— Your goal —
Your answer should consist of all lines in the listing that hold the word "optimized".

— Data records —
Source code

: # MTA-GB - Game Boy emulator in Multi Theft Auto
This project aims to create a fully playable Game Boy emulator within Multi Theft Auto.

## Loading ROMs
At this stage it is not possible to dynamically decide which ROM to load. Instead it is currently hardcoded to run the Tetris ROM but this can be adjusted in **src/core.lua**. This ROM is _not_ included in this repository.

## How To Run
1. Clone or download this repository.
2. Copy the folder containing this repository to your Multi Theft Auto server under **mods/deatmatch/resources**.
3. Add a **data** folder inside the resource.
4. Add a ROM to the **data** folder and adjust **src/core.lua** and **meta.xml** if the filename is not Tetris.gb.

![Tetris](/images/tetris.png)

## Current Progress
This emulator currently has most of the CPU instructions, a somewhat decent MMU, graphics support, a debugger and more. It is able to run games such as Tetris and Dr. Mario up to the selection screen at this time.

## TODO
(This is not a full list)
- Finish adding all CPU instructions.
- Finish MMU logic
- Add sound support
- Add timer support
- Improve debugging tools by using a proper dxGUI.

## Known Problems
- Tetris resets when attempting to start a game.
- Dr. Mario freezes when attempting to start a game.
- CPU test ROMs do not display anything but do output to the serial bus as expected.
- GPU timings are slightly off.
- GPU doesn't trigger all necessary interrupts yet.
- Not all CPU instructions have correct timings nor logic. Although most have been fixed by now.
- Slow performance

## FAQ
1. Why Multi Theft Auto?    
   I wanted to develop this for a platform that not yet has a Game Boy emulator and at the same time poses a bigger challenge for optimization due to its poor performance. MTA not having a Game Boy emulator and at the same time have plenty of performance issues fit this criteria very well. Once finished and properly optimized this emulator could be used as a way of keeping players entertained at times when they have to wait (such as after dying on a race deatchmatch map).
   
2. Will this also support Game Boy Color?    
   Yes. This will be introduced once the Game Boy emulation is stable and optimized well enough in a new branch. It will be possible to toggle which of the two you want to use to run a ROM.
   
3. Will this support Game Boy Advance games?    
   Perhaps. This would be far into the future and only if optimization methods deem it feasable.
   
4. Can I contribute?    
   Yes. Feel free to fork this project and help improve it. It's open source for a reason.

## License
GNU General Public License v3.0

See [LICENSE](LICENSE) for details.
==
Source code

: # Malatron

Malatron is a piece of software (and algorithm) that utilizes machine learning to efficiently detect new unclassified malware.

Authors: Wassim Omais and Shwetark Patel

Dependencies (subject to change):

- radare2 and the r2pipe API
--
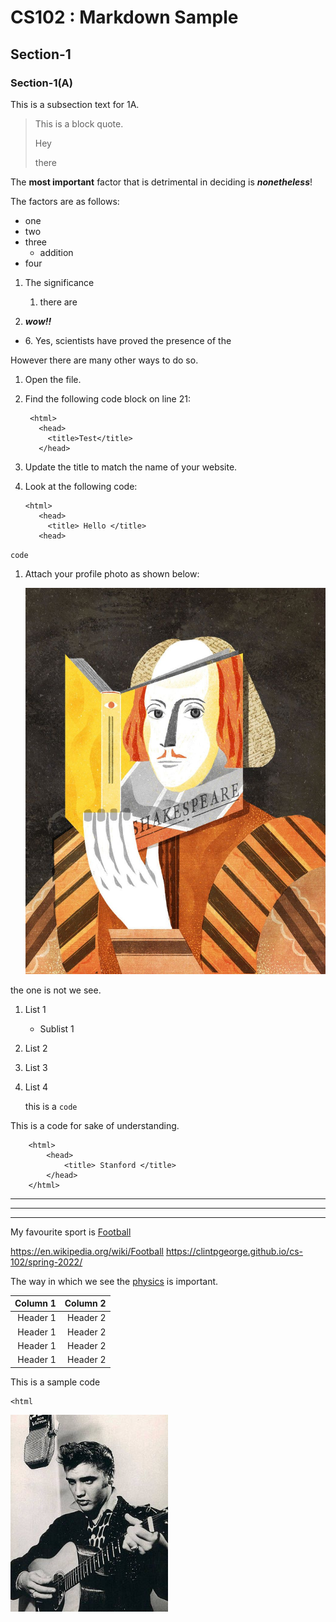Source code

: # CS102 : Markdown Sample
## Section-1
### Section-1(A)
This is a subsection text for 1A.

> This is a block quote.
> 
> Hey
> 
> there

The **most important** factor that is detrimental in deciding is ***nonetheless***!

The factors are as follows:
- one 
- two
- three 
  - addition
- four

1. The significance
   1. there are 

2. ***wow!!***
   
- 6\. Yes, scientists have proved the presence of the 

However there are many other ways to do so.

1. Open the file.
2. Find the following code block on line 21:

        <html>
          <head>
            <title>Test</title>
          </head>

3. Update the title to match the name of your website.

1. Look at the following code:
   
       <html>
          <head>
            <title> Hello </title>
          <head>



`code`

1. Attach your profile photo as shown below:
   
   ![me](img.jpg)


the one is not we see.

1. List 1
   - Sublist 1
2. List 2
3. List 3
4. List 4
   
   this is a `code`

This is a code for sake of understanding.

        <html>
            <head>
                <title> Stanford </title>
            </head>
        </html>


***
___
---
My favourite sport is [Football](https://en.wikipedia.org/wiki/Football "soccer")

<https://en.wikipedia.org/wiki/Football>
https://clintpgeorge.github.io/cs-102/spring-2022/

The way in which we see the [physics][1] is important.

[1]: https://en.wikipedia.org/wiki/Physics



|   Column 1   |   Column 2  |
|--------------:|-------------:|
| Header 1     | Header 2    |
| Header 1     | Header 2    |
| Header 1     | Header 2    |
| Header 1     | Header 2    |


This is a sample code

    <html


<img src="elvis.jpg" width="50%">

— Result for this exercise —
   I wanted to develop this for a platform that not yet has a Game Boy emulator and at the same time poses a bigger challenge for optimization due to its poor performance. MTA not having a Game Boy emulator and at the same time have plenty of performance issues fit this criteria very well. Once finished and properly optimized this emulator could be used as a way of keeping players entertained at times when they have to wait (such as after dying on a race deatchmatch map).
   Yes. This will be introduced once the Game Boy emulation is stable and optimized well enough in a new branch. It will be possible to toggle which of the two you want to use to run a ROM.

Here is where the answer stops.